9.2            The Designer does not warrant the accuracy or quality of the consultant’s work, or warrant that the recommendations of the consultants are appropriate or adequate, or are fit for their purpose, or that they are not given negligently. The Client agrees that they shall not make any demand on the Designer or commence any legal proceedings against the Designer, and the Designer shall have no liability, whether in negligence or otherwise, to the Client in relation to any services performed by the consultants.

 

10.            Partial Service

10.1         If the Client requests a partial service (i.e. design and documentation only) the Designer will not undertake any site involvement and is not available to sign off on any practical completion certificates or validate construction works. The Client, by requesting a partial service understands and accepts full duty and responsibility to ensure that all and any of the critical structural and weather tightness detailing outlined in the supplied building consent documentation is constructed in accordance with the Designer’s plans. Consequently, the Designer will not be liable (in contract, tort or otherwise) for any claim, damage, liability, loss or expense incurred by the Client arising in any way in relation to the consultant not carrying out the works as described in the construction contract which the documentation prepared by the Designer forms the whole or part of.

 

11.            Compliance with laws

11.1         The Client and the Designer agree that both parties shall comply with the provisions of all statutes, regulations and bylaws of government, local and other public authorities that may be applicable to the provision of Services by the Designer.
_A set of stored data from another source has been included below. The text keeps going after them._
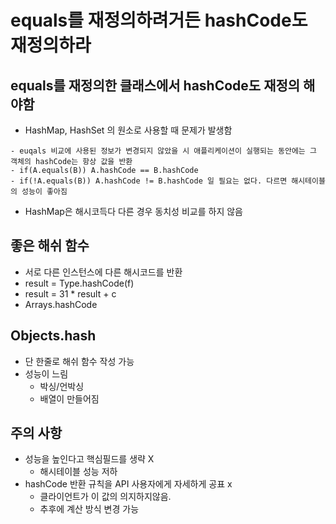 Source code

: # equals를 재정의하려거든 hashCode도 재정의하라
## equals를 재정의한 클래스에서 hashCode도 재정의 해야함
- HashMap, HashSet 의 원소로 사용할 때 문제가 발생함
```
- euqals 비교에 사용된 정보가 변경되지 않았을 시 애플리케이션이 실행되는 동안에는 그 객체의 hashCode는 항상 값을 반환
- if(A.equals(B)) A.hashCode == B.hashCode
- if(!A.equals(B)) A.hashCode != B.hashCode 일 필요는 없다. 다르면 해시테이블의 성능이 좋아짐
```
- HashMap은 해시코득다 다른 경우 동치성 비교를 하지 않음

## 좋은 해쉬 함수
- 서로 다른 인스턴스에 다른 해시코드를 반환
- result = Type.hashCode(f)
- result = 31  * result + c
- Arrays.hashCode

## Objects.hash
- 단 한줄로 해쉬 함수 작성 가능
- 성능이 느림
    - 박싱/언박싱
    - 배열이 만들어짐
    
    
## 주의 사항
- 성능을 높인다고 핵심필드를 생략 X 
    - 해시테이블 성능 저하
- hashCode 반환 규칙을 API 사용자에게 자세하게 공표 x
    - 클라이언트가 이 값의 의지하지않음.
    - 추후에 계산 방식 변경 가능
11.2         The Client shall obtain (at the expense of the Client) all licences and approvals that may be required to enable the Designer to provide the Services.

 

12.            Designer’s Obligations

12.1         The Designer warrants that it has the necessary skills, competence, and experience to undertake and complete the Services and shall at all times apply such skills, competence and experience in performance of the Services.

12.2         The Designer accepts that it shall be appointed and shall be entitled to act as the Client’s agent for the purposes of the Project for the term of this agreement.

12.3         The Designer represents that the Designer and its directors maintain current registration with the Architects Registration Board and maintains current professional indemnity insurance.

12.4         If the Client shall instruct the Designer to change the scope of the Services, the Designer shall promptly notify the Client in writing of any variation in Fees pursuant to clause 5.2 of this agreement. The Client agrees that additional fees may be payable.

12.5         The Designer shall keep full records of the Services provided in the manner determined by the Designer, and shall provide to the Client with updates with respect of the Services at the time and in the manner determined by the Designer in the Designer’s absolute discretion.

 

13.            Client’s Obligations

13.1         The Client appoints the Designer as its agent for the purposes of the project for the term of this agreement.

13.2         The Client shall provide to the Designer all documentation and other information as and when requested. The Client acknowledges that the ability of the Designer to provide the Services is dependent upon the Client complying with this sub-clause.

13.3         The Client acknowledges that if their requirements change during the term of the agreement, the Fee may be subject to change.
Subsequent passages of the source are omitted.